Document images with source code

#####

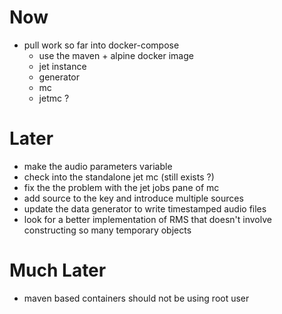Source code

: # Now
- pull work so far into docker-compose
  - use the maven + alpine docker image
  - jet instance
  - generator
  - mc
  - jetmc ?


# Later
- make the audio parameters variable
- check into the standalone jet mc (still exists ?)
- fix the the problem with the jet jobs pane of mc
- add source to the key and introduce multiple sources
- update the data generator to write timestamped audio files
- look for a better implementation of RMS that doesn't involve constructing so many temporary objects

# Much Later
- maven based containers should not be using root user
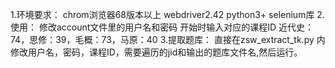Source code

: 1.环境要求：
  chrom浏览器68版本以上
  webdriver2.42
  python3+
  selenium库
2.使用：
  修改account文件里的用户名和密码
  开始时输入对应的课程ID
  近代史：74，思修：39，毛概：73，马原：40
3.提取题库：
  直接在zsw_extract_tk.py 内修改用户名，密码，课程ID，需要遍历的jid和输出的题库文件名,然后运行。

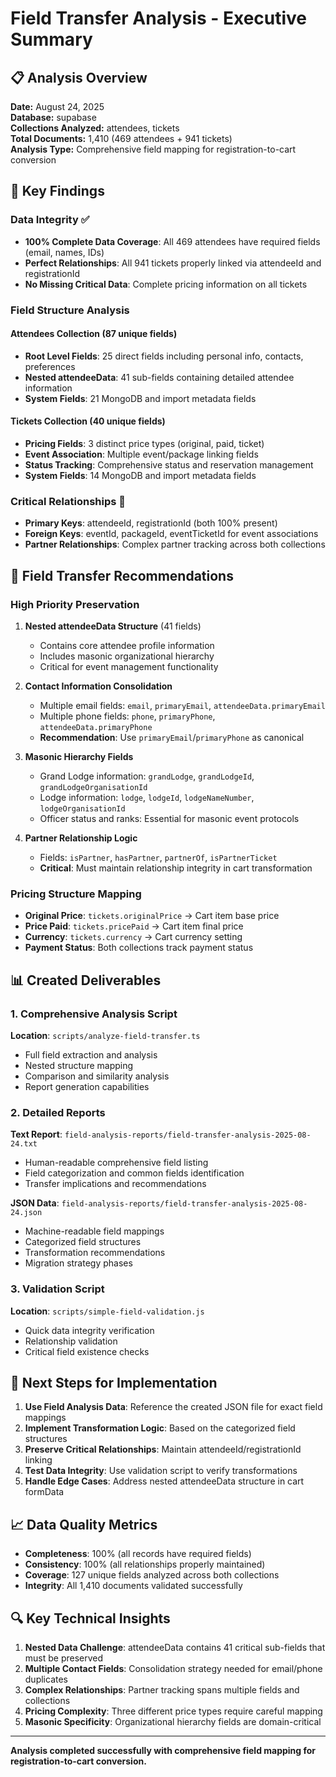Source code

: # Field Transfer Analysis - Executive Summary

## 📋 Analysis Overview

**Date:** August 24, 2025  
**Database:** supabase  
**Collections Analyzed:** attendees, tickets  
**Total Documents:** 1,410 (469 attendees + 941 tickets)  
**Analysis Type:** Comprehensive field mapping for registration-to-cart conversion

## 🎯 Key Findings

### Data Integrity ✅
- **100% Complete Data Coverage**: All 469 attendees have required fields (email, names, IDs)
- **Perfect Relationships**: All 941 tickets properly linked via attendeeId and registrationId
- **No Missing Critical Data**: Complete pricing information on all tickets

### Field Structure Analysis

#### Attendees Collection (87 unique fields)
- **Root Level Fields**: 25 direct fields including personal info, contacts, preferences
- **Nested attendeeData**: 41 sub-fields containing detailed attendee information
- **System Fields**: 21 MongoDB and import metadata fields

#### Tickets Collection (40 unique fields)
- **Pricing Fields**: 3 distinct price types (original, paid, ticket)
- **Event Association**: Multiple event/package linking fields
- **Status Tracking**: Comprehensive status and reservation management
- **System Fields**: 14 MongoDB and import metadata fields

### Critical Relationships 🔗
- **Primary Keys**: attendeeId, registrationId (both 100% present)
- **Foreign Keys**: eventId, packageId, eventTicketId for event associations
- **Partner Relationships**: Complex partner tracking across both collections

## 🚀 Field Transfer Recommendations

### High Priority Preservation
1. **Nested attendeeData Structure** (41 fields)
   - Contains core attendee profile information
   - Includes masonic organizational hierarchy
   - Critical for event management functionality

2. **Contact Information Consolidation**
   - Multiple email fields: `email`, `primaryEmail`, `attendeeData.primaryEmail`
   - Multiple phone fields: `phone`, `primaryPhone`, `attendeeData.primaryPhone`
   - **Recommendation**: Use `primaryEmail`/`primaryPhone` as canonical

3. **Masonic Hierarchy Fields**
   - Grand Lodge information: `grandLodge`, `grandLodgeId`, `grandLodgeOrganisationId`
   - Lodge information: `lodge`, `lodgeId`, `lodgeNameNumber`, `lodgeOrganisationId`
   - Officer status and ranks: Essential for masonic event protocols

4. **Partner Relationship Logic**
   - Fields: `isPartner`, `hasPartner`, `partnerOf`, `isPartnerTicket`
   - **Critical**: Must maintain relationship integrity in cart transformation

### Pricing Structure Mapping
- **Original Price**: `tickets.originalPrice` → Cart item base price
- **Price Paid**: `tickets.pricePaid` → Cart item final price  
- **Currency**: `tickets.currency` → Cart currency setting
- **Payment Status**: Both collections track payment status

## 📊 Created Deliverables

### 1. Comprehensive Analysis Script
**Location**: `scripts/analyze-field-transfer.ts`
- Full field extraction and analysis
- Nested structure mapping
- Comparison and similarity analysis
- Report generation capabilities

### 2. Detailed Reports
**Text Report**: `field-analysis-reports/field-transfer-analysis-2025-08-24.txt`
- Human-readable comprehensive field listing
- Field categorization and common fields identification
- Transfer implications and recommendations

**JSON Data**: `field-analysis-reports/field-transfer-analysis-2025-08-24.json`
- Machine-readable field mappings
- Categorized field structures
- Transformation recommendations
- Migration strategy phases

### 3. Validation Script
**Location**: `scripts/simple-field-validation.js`
- Quick data integrity verification
- Relationship validation
- Critical field existence checks

## 🎯 Next Steps for Implementation

1. **Use Field Analysis Data**: Reference the created JSON file for exact field mappings
2. **Implement Transformation Logic**: Based on the categorized field structures
3. **Preserve Critical Relationships**: Maintain attendeeId/registrationId linking
4. **Test Data Integrity**: Use validation script to verify transformations
5. **Handle Edge Cases**: Address nested attendeeData structure in cart formData

## 📈 Data Quality Metrics

- **Completeness**: 100% (all records have required fields)
- **Consistency**: 100% (all relationships properly maintained)  
- **Coverage**: 127 unique fields analyzed across both collections
- **Integrity**: All 1,410 documents validated successfully

## 🔍 Key Technical Insights

1. **Nested Data Challenge**: attendeeData contains 41 critical sub-fields that must be preserved
2. **Multiple Contact Fields**: Consolidation strategy needed for email/phone duplicates
3. **Complex Relationships**: Partner tracking spans multiple fields and collections
4. **Pricing Complexity**: Three different price types require careful mapping
5. **Masonic Specificity**: Organizational hierarchy fields are domain-critical

---

**Analysis completed successfully with comprehensive field mapping for registration-to-cart conversion.**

#####

= Task prompt =
Your output is the lines from the top of the entries through the line containing "- fix the the", exactly as they stand. No pictures belong in it.

= Output for this task =
Source code

: # Now
- pull work so far into docker-compose
  - use the maven + alpine docker image
  - jet instance
  - generator
  - mc
  - jetmc ?


# Later
- make the audio parameters variable
- check into the standalone jet mc (still exists ?)
- fix the the problem with the jet jobs pane of mc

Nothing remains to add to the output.